The reason for such polarisation of opinions is perhaps the very same reason we have been observing a battle for the direction in which technology in general, and the Internet in particular, are heading. Those who tend to be against Jobs and are willing to decry his legacy are the advocates of openness, while his staunchest defenders are the utilitarians, those who are less concerned with the freedom to tinker and more with the look and feel of their devices. Needless to say, these two positions are incompatible with one another.

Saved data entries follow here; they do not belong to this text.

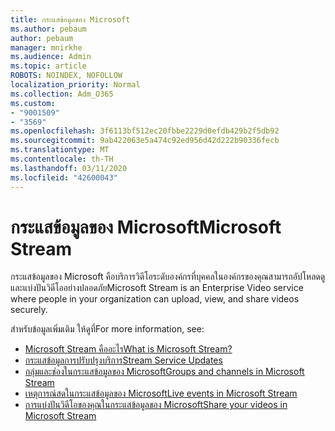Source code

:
 ```yaml
---
title: กระแสข้อมูลของ Microsoft
ms.author: pebaum
author: pebaum
manager: mnirkhe
ms.audience: Admin
ms.topic: article
ROBOTS: NOINDEX, NOFOLLOW
localization_priority: Normal
ms.collection: Adm_O365
ms.custom:
- "9001509"
- "3569"
ms.openlocfilehash: 3f6113bf512ec20fbbe2229d0efdb429b2f5db92
ms.sourcegitcommit: 9ab422063e5a474c92ed956d42d222b90336fecb
ms.translationtype: MT
ms.contentlocale: th-TH
ms.lasthandoff: 03/11/2020
ms.locfileid: "42600043"
---
```

# <a name="microsoft-stream"></a><span data-ttu-id="8a08d-102">กระแสข้อมูลของ Microsoft</span><span class="sxs-lookup"><span data-stu-id="8a08d-102">Microsoft Stream</span></span>

<span data-ttu-id="8a08d-103">กระแสข้อมูลของ Microsoft คือบริการวิดีโอระดับองค์กรที่บุคคลในองค์กรของคุณสามารถอัปโหลดดูและแบ่งปันวิดีโออย่างปลอดภัย</span><span class="sxs-lookup"><span data-stu-id="8a08d-103">Microsoft Stream is an Enterprise Video service where people in your organization can upload, view, and share videos securely.</span></span> 

<span data-ttu-id="8a08d-104">สำหรับข้อมูลเพิ่มเติม ให้ดูที่</span><span class="sxs-lookup"><span data-stu-id="8a08d-104">For more information, see:</span></span>

- [<span data-ttu-id="8a08d-105">Microsoft Stream คืออะไร</span><span class="sxs-lookup"><span data-stu-id="8a08d-105">What is Microsoft Stream?</span></span>](https://docs.microsoft.com/stream/overview)
- [<span data-ttu-id="8a08d-106">กระแสข้อมูลการปรับปรุงบริการ</span><span class="sxs-lookup"><span data-stu-id="8a08d-106">Stream Service Updates</span></span>](https://techcommunity.microsoft.com/t5/microsoft-stream-service-updates/bd-p/StreamAnnouncements)
- [<span data-ttu-id="8a08d-107">กลุ่มและช่องในกระแสข้อมูลของ Microsoft</span><span class="sxs-lookup"><span data-stu-id="8a08d-107">Groups and channels in Microsoft Stream</span></span>](https://docs.microsoft.com/stream/groups-channels-organization)
- [<span data-ttu-id="8a08d-108">เหตุการณ์สดในกระแสข้อมูลของ Microsoft</span><span class="sxs-lookup"><span data-stu-id="8a08d-108">Live events in Microsoft Stream</span></span>](https://docs.microsoft.com/stream/live-event-overview)
- [<span data-ttu-id="8a08d-109">การแบ่งปันวิดีโอของคุณในกระแสข้อมูลของ Microsoft</span><span class="sxs-lookup"><span data-stu-id="8a08d-109">Share your videos in Microsoft Stream</span></span>](https://docs.microsoft.com/stream/portal-share-video)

This is an important debate. Apple has been pushing a business model based on locking-in its customers, so you will live your life within the gated community of iTunes, iPod and iPad. Interoperability is at the bottom of the priority list, just think how we have become used to having our music lists locked into one gadget, and how difficult it is to have the same versions of your music in different devices. Apple treats us like children, and naughty children at that. We are penned in for our own good.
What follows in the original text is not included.